> Work request: Search the entries below. Return every line that has "questions" in it.

Segment Start: Data shown

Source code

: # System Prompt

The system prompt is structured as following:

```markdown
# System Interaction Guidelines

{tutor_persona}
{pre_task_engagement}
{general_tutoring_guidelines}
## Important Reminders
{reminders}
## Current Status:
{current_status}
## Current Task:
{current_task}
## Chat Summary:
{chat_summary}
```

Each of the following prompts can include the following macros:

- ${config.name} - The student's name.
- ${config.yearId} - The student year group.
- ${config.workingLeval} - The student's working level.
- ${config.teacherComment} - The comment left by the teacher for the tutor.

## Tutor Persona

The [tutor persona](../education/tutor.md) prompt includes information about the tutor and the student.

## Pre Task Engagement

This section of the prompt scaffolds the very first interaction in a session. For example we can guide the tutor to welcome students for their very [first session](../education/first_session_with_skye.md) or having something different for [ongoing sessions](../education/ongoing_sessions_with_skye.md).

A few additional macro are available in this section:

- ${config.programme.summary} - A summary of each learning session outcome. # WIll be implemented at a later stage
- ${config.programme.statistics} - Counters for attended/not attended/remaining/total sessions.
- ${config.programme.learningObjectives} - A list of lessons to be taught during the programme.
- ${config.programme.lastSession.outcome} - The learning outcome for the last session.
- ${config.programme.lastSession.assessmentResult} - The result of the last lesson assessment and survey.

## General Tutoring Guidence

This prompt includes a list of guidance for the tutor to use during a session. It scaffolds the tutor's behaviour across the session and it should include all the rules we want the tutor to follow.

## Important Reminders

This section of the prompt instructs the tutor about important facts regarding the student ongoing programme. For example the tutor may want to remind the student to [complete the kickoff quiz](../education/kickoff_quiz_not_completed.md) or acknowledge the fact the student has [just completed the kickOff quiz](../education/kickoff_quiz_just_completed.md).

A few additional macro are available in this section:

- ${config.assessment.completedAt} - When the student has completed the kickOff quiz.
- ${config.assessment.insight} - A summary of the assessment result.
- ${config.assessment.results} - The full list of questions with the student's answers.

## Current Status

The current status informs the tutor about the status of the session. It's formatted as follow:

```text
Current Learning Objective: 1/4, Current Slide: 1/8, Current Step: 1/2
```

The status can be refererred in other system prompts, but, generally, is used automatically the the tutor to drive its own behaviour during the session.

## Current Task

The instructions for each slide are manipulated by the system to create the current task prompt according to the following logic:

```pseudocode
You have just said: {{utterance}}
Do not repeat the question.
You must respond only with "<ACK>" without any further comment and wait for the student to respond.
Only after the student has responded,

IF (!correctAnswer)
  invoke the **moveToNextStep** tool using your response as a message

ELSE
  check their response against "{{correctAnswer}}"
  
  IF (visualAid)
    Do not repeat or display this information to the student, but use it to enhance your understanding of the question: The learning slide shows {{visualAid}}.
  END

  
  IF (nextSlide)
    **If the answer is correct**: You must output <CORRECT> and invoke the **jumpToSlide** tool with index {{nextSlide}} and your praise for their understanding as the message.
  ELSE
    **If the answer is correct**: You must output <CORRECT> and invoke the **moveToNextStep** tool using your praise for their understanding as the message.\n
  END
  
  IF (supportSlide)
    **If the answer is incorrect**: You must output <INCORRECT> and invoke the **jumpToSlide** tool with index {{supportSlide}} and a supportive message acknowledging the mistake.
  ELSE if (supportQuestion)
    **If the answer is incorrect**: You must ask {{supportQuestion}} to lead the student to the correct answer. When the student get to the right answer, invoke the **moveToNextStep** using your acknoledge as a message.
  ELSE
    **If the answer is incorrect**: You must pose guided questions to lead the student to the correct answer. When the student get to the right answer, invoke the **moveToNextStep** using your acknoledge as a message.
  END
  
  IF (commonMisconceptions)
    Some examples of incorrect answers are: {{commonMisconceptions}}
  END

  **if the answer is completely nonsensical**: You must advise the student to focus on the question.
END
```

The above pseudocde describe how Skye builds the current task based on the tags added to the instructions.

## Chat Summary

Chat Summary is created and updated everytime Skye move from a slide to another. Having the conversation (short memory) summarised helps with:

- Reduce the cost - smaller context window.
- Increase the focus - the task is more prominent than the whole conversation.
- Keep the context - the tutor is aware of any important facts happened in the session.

Segment End: Data shown

> Solution to the exercise:
- ${config.assessment.results} - The full list of questions with the student's answers.
    **If the answer is incorrect**: You must pose guided questions to lead the student to the correct answer. When the student get to the right answer, invoke the **moveToNextStep** using your acknoledge as a message.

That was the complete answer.